* _GIVEN DATA_
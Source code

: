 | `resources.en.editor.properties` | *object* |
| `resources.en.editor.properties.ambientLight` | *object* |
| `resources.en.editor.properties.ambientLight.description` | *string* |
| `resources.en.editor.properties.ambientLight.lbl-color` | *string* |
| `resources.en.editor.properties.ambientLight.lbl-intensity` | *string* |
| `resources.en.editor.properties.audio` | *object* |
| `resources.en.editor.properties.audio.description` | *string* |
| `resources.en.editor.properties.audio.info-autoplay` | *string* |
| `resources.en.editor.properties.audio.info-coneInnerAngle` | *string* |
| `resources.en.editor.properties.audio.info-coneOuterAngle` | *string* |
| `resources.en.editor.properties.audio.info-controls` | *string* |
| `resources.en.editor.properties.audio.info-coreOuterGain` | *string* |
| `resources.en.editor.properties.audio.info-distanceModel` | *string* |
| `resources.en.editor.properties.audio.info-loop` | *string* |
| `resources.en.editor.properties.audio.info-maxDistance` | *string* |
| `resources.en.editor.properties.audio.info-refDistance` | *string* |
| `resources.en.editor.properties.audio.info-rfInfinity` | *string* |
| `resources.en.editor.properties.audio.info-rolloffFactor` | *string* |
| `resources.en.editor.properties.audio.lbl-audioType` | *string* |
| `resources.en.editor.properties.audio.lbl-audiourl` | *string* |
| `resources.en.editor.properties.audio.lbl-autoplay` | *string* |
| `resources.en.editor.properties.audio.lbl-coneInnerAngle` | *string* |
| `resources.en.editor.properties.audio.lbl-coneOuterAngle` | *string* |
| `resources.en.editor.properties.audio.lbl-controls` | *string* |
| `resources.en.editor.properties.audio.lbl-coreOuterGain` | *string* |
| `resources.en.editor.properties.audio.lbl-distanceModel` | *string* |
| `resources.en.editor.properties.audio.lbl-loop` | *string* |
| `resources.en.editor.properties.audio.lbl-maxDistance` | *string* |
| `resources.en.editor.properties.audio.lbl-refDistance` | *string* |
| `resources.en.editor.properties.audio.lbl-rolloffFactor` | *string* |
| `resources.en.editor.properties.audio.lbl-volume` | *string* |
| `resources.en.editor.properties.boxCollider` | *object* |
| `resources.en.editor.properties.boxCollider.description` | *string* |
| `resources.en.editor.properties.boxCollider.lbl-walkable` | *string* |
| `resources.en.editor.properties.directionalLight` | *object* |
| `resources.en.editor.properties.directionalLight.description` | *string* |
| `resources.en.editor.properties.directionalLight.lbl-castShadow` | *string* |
...
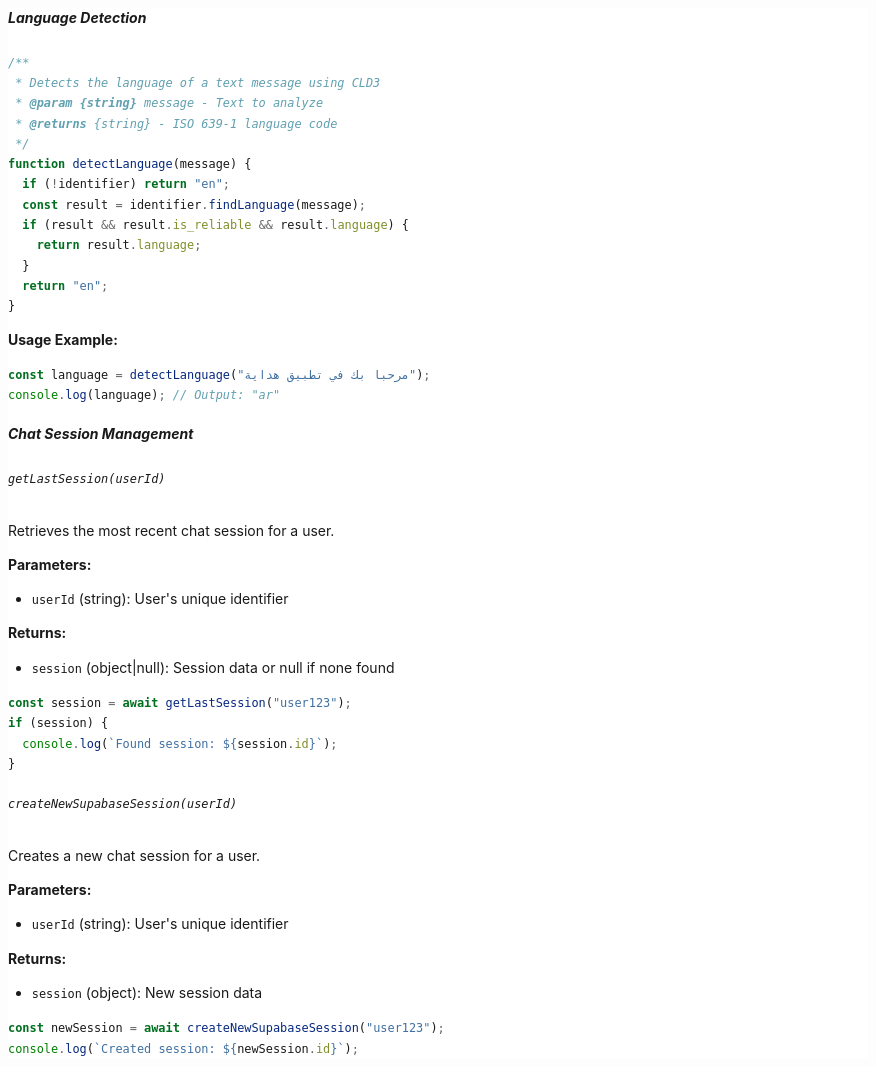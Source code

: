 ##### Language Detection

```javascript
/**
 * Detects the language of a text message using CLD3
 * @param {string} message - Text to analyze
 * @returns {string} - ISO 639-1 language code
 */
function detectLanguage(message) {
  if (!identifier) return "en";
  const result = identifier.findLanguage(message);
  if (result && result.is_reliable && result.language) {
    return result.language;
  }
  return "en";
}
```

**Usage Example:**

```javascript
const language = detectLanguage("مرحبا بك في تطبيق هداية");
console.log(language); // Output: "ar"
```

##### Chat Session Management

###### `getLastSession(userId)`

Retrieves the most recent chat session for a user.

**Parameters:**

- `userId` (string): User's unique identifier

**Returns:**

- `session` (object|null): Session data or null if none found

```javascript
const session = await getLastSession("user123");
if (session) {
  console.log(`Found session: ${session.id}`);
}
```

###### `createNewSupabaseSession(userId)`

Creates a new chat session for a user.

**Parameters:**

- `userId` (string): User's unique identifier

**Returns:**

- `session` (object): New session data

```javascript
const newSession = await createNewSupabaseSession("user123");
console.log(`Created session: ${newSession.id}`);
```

* _TASK DIRECTIONS_
What lines in the entries above include the string "description"? Return each one.

* _SOLUTION TO THIS TASK_
| `resources.en.editor.properties.ambientLight.description` | *string* |
| `resources.en.editor.properties.audio.description` | *string* |
| `resources.en.editor.properties.boxCollider.description` | *string* |
| `resources.en.editor.properties.directionalLight.description` | *string* |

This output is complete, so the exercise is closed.